DATA FOR THIS TASK ▸
%%

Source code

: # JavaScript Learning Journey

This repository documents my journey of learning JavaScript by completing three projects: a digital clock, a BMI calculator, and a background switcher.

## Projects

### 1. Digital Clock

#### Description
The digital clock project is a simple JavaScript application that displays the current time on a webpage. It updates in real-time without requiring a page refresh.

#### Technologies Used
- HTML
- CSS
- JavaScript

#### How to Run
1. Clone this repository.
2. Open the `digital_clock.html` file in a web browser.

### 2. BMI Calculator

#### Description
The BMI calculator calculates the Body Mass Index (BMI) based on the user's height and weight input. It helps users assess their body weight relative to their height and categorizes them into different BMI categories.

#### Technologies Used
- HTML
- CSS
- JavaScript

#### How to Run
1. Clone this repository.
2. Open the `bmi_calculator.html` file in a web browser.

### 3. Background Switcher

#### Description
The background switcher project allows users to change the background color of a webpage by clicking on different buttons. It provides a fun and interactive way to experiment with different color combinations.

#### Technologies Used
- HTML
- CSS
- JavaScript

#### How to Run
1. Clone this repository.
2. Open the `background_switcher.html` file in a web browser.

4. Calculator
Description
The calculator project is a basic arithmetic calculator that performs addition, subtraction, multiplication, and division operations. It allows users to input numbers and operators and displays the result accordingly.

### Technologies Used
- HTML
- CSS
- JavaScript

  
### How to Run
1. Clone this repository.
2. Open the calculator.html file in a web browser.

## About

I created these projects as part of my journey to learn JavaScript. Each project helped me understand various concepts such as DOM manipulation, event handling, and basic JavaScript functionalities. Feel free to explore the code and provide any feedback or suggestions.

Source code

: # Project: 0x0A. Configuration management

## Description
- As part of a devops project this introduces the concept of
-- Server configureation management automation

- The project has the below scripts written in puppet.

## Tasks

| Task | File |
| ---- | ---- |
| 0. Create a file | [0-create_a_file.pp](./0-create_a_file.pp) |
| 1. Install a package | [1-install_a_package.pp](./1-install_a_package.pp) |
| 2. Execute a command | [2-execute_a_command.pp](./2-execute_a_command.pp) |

%%

Retype the listing exactly, in full.

EXPECTED OUTPUT ▸
Source code

: # JavaScript Learning Journey

This repository documents my journey of learning JavaScript by completing three projects: a digital clock, a BMI calculator, and a background switcher.

## Projects

### 1. Digital Clock

#### Description
The digital clock project is a simple JavaScript application that displays the current time on a webpage. It updates in real-time without requiring a page refresh.

#### Technologies Used
- HTML
- CSS
- JavaScript

#### How to Run
1. Clone this repository.
2. Open the `digital_clock.html` file in a web browser.

### 2. BMI Calculator

#### Description
The BMI calculator calculates the Body Mass Index (BMI) based on the user's height and weight input. It helps users assess their body weight relative to their height and categorizes them into different BMI categories.

#### Technologies Used
- HTML
- CSS
- JavaScript

#### How to Run
1. Clone this repository.
2. Open the `bmi_calculator.html` file in a web browser.

### 3. Background Switcher

#### Description
The background switcher project allows users to change the background color of a webpage by clicking on different buttons. It provides a fun and interactive way to experiment with different color combinations.

#### Technologies Used
- HTML
- CSS
- JavaScript

#### How to Run
1. Clone this repository.
2. Open the `background_switcher.html` file in a web browser.

4. Calculator
Description
The calculator project is a basic arithmetic calculator that performs addition, subtraction, multiplication, and division operations. It allows users to input numbers and operators and displays the result accordingly.

### Technologies Used
- HTML
- CSS
- JavaScript

  
### How to Run
1. Clone this repository.
2. Open the calculator.html file in a web browser.

## About

I created these projects as part of my journey to learn JavaScript. Each project helped me understand various concepts such as DOM manipulation, event handling, and basic JavaScript functionalities. Feel free to explore the code and provide any feedback or suggestions.

Source code

: # Project: 0x0A. Configuration management

## Description
- As part of a devops project this introduces the concept of
-- Server configureation management automation

- The project has the below scripts written in puppet.

## Tasks

| Task | File |
| ---- | ---- |
| 0. Create a file | [0-create_a_file.pp](./0-create_a_file.pp) |
| 1. Install a package | [1-install_a_package.pp](./1-install_a_package.pp) |
| 2. Execute a command | [2-execute_a_command.pp](./2-execute_a_command.pp) |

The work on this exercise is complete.